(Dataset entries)
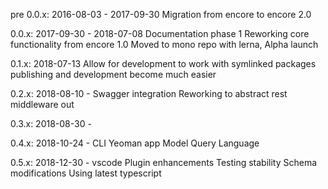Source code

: pre 0.0.x: 2016-08-03 - 2017-09-30
  Migration from encore to encore 2.0

0.0.x: 2017-09-30 - 2018-07-08
  Documentation phase 1
  Reworking core functionality from encore 1.0
  Moved to mono repo with lerna,
  Alpha launch

0.1.x: 2018-07-13
  Allow for development to work with symlinked packages
  publishing and development become much easier

0.2.x:  2018-08-10 -
  Swagger integration
  Reworking to abstract rest middleware out

0.3.x: 2018-08-30 - 
  

0.4.x: 2018-10-24 - 
  CLI
  Yeoman app
  Model Query Language

0.5.x: 2018-12-30 - 
  vscode Plugin enhancements
  Testing stability
  Schema modifications
  Using latest typescript
  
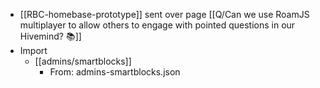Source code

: - [[RBC-homebase-prototype]] sent over page [[Q/Can we use RoamJS multiplayer to allow others to engage with pointed questions in our Hivemind? 📚]]
- Import
    - [[admins/smartblocks]]
        - From: admins-smartblocks.json
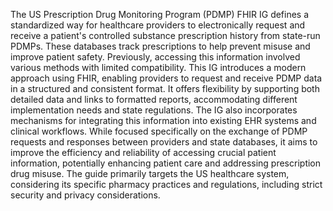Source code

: The US Prescription Drug Monitoring Program (PDMP) FHIR IG defines a standardized way for healthcare providers to electronically request and receive a patient's controlled substance prescription history from state-run PDMPs. These databases track prescriptions to help prevent misuse and improve patient safety. Previously, accessing this information involved various methods with limited compatibility. This IG introduces a modern approach using FHIR, enabling providers to request and receive PDMP data in a structured and consistent format. It offers flexibility by supporting both detailed data and links to formatted reports, accommodating different implementation needs and state regulations. The IG also incorporates mechanisms for integrating this information into existing EHR systems and clinical workflows. While focused specifically on the exchange of PDMP requests and responses between providers and state databases, it aims to improve the efficiency and reliability of accessing crucial patient information, potentially enhancing patient care and addressing prescription drug misuse. The guide primarily targets the US healthcare system, considering its specific pharmacy practices and regulations, including strict security and privacy considerations. 
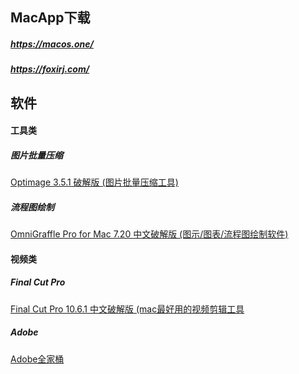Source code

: ## MacApp下载

##### https://macos.one/

##### https://foxirj.com/



## 软件

#### 工具类

##### 图片批量压缩

[Optimage 3.5.1 破解版 (图片批量压缩工具)](https://macos.one/?id=391)

##### 流程图绘制

[OmniGraffle Pro for Mac 7.20 中文破解版 (图示/图表/流程图绘制软件)](https://foxirj.com/omnigraffle)



#### 视频类

##### Final Cut Pro

[Final Cut Pro 10.6.1 中文破解版 (mac最好用的视频剪辑工具](https://macos.one/?id=423)

##### Adobe

[Adobe全家桶](https://foxirj.com/topics/adobe)

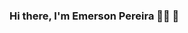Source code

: ### Hi there, I'm Emerson Pereira :man_technologist: 👋


<!--
**emersonope/emersonope** is a ✨ _special_ ✨ repository because its `README.md` (this file) appears on your GitHub profile.

Here are some ideas to get you started:

- 🔭 I’m currently working on ...
- 🌱 I’m currently learning ...
- 👯 I’m looking to collaborate on ...
- 🤔 I’m looking for help with ...
- 💬 Ask me about ...
- 📫 How to reach me: ...
- 😄 Pronouns: ...
- ⚡ Fun fact: ...




![Anurag's github stats](https://github-readme-stats.vercel.app/api?username=emersonope&theme=radical&show_icons=true)

[![Top Langs](https://github-readme-stats.vercel.app/api/top-langs/?username=emersonope&layout=compact&theme=radical)](https://github.com/anuraghazra/github-readme-stats)
-->

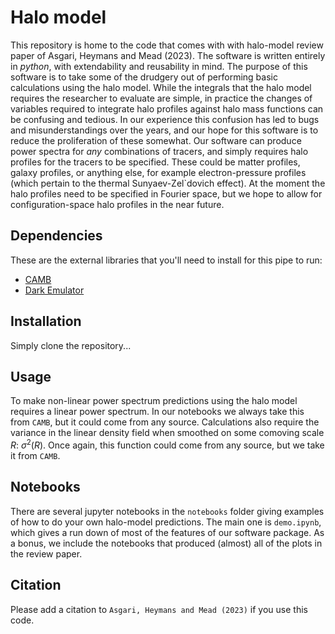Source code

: # Halo model
This repository is home to the code that comes with with halo-model review paper of Asgari, Heymans and Mead (2023). The software is written entirely in *python*, with extendability and reusability in mind. The purpose of this software is to take some of the drudgery out of performing basic calculations using the halo model. While the integrals that the halo model requires the researcher to evaluate are simple, in practice the changes of variables required to integrate halo profiles against halo mass functions can be confusing and tedious. In our experience this confusion has led to bugs and misunderstandings over the years, and our hope for this software is to reduce the proliferation of these somewhat. Our software can produce power spectra for *any* combinations of tracers, and simply requires halo profiles for the tracers to be specified. These could be matter profiles, galaxy profiles, or anything else, for example electron-pressure profiles (which pertain to the thermal Sunyaev-Zel`dovich effect). At the moment the halo profiles need to be specified in Fourier space, but we hope to allow for configuration-space halo profiles in the near future.

## Dependencies
These are the external libraries that you'll need to install for this pipe to run: 
* [CAMB](https://camb.readthedocs.io/en/latest/)
* [Dark Emulator](https://pypi.org/project/dark-emulator/)

## Installation
Simply clone the repository...

## Usage
To make non-linear power spectrum predictions using the halo model requires a linear power spectrum. In our notebooks we always take this from `CAMB`, but it could come from any source. Calculations also require the variance in the linear density field when smoothed on some comoving scale $R$: $\sigma^2(R)$. Once again, this function could come from any source, but we take it from `CAMB`. 

## Notebooks
There are several jupyter notebooks in the `notebooks` folder giving examples of how to do your own halo-model predictions. The main one is `demo.ipynb`, which gives a run down of most of the features of our software package. As a bonus, we include the notebooks that produced (almost) all of the plots in the review paper.

## Citation
Please add a citation to `Asgari, Heymans and Mead (2023)` if you use this code.

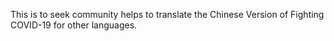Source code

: This is to seek community helps to translate the Chinese Version of Fighting COVID-19 for other languages.
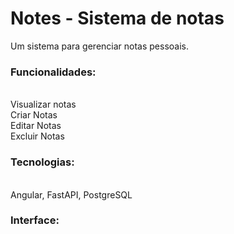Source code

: # Notes - Sistema de notas

Um sistema para gerenciar notas pessoais.
<br>
### Funcionalidades:
<br>
Visualizar notas
<br>
Criar Notas
<br>
Editar Notas
<br>
Excluir Notas
<br>

### Tecnologias:
<br>
Angular, FastAPI, PostgreSQL

### Interface:
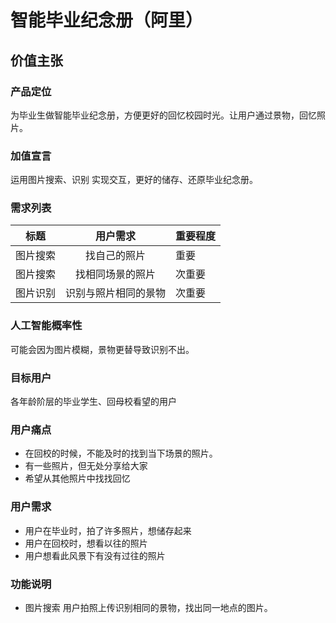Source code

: # 智能毕业纪念册（阿里）

## 价值主张
### 产品定位
为毕业生做智能毕业纪念册，方便更好的回忆校园时光。让用户通过景物，回忆照片。

### 加值宣言
运用图片搜索、识别
实现交互，更好的储存、还原毕业纪念册。

### 需求列表
标题|用户需求|重要程度
---|:--:|---
图片搜索|找自己的照片|重要
图片搜索|找相同场景的照片|次重要
图片识别|识别与照片相同的景物|次重要

### 人工智能概率性
可能会因为图片模糊，景物更替导致识别不出。

### 目标用户
各年龄阶层的毕业学生、回母校看望的用户

### 用户痛点
- 在回校的时候，不能及时的找到当下场景的照片。
- 有一些照片，但无处分享给大家
- 希望从其他照片中找找回忆
 
### 用户需求
- 用户在毕业时，拍了许多照片，想储存起来
- 用户在回校时，想看以往的照片
- 用户想看此风景下有没有过往的照片

### 功能说明
- 图片搜索
用户拍照上传识别相同的景物，找出同一地点的图片。
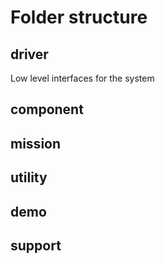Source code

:# Folder structure

## driver

Low level interfaces for the system

## component


## mission

## utility

## demo

## support
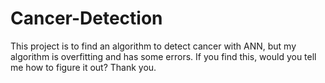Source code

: # Cancer-Detection
This project is to find an algorithm to detect cancer with ANN, but my algorithm is overfitting and has some errors. If you find this, would you tell me how to figure it out? Thank you.
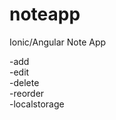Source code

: # noteapp
Ionic/Angular Note App <br />

-add <br />
-edit <br />
-delete <br />
-reorder <br />
-localstorage <br />
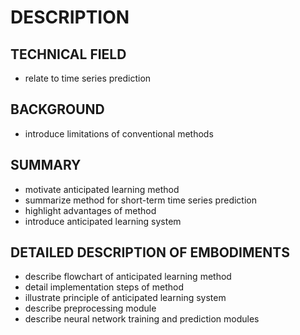 # DESCRIPTION

## TECHNICAL FIELD

- relate to time series prediction

## BACKGROUND

- introduce limitations of conventional methods

## SUMMARY

- motivate anticipated learning method
- summarize method for short-term time series prediction
- highlight advantages of method
- introduce anticipated learning system

## DETAILED DESCRIPTION OF EMBODIMENTS

- describe flowchart of anticipated learning method
- detail implementation steps of method
- illustrate principle of anticipated learning system
- describe preprocessing module
- describe neural network training and prediction modules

**Goal of the exercise**.
Transcribe only what runs from the line with "## DETAILED DESCRIPTION OF EMBODIMENTS" to the last line above, keeping every line exactly as written.

**Written response**.
## DETAILED DESCRIPTION OF EMBODIMENTS

- describe flowchart of anticipated learning method
- detail implementation steps of method
- illustrate principle of anticipated learning system
- describe preprocessing module
- describe neural network training and prediction modules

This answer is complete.